Top of Records to process

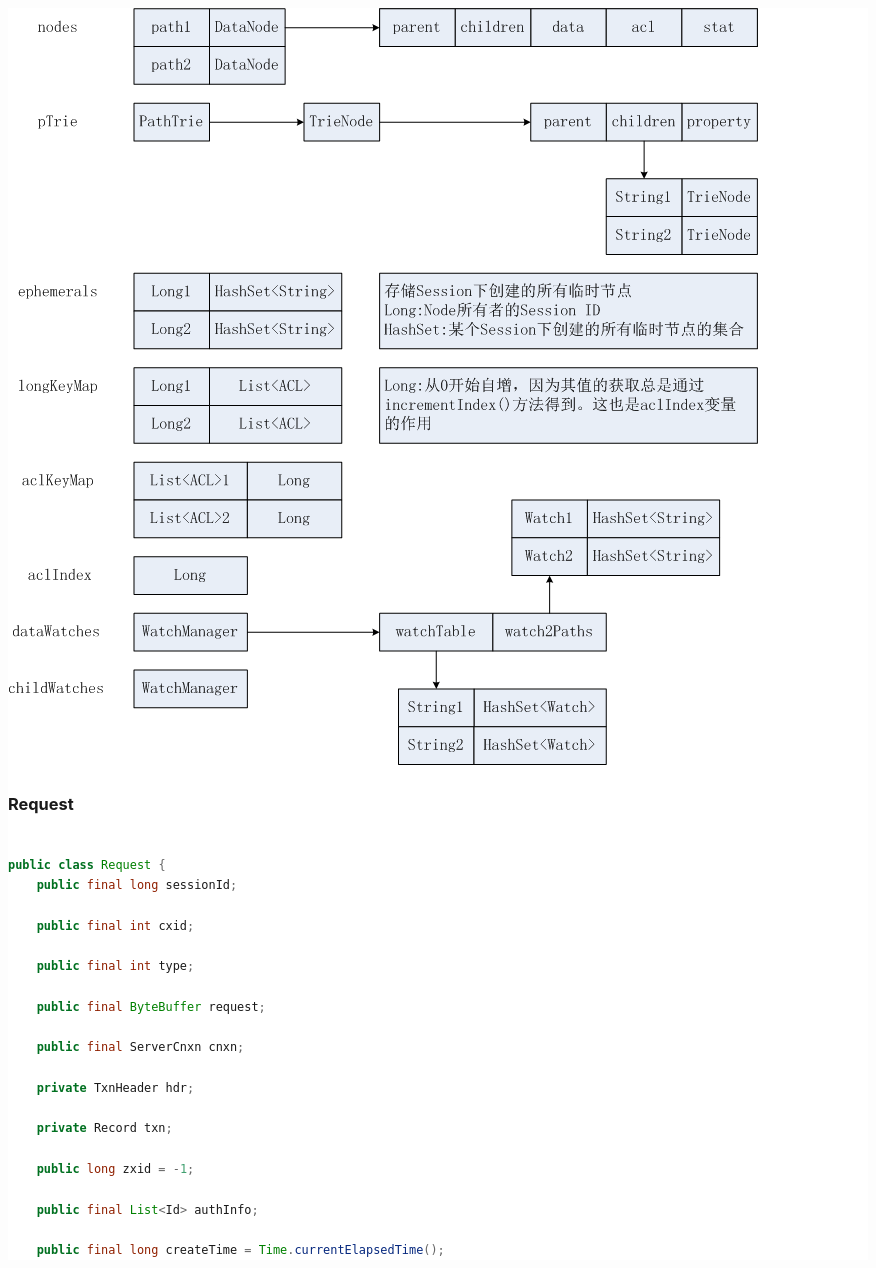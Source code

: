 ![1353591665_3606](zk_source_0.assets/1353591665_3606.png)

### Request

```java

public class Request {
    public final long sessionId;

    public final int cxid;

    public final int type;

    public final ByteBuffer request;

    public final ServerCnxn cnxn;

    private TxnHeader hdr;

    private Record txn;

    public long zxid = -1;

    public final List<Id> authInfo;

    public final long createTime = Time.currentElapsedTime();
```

Bottom of Records to process

§ Exercise aim
Exclude all images and retype the data precisely.

§ Output below
Source code

: ![1353591665_3606](zk_source_0.assets/1353591665_3606.png)

### Request

```java

public class Request {
    public final long sessionId;

    public final int cxid;

    public final int type;

    public final ByteBuffer request;

    public final ServerCnxn cnxn;

    private TxnHeader hdr;

    private Record txn;

    public long zxid = -1;

    public final List<Id> authInfo;

    public final long createTime = Time.currentElapsedTime();
```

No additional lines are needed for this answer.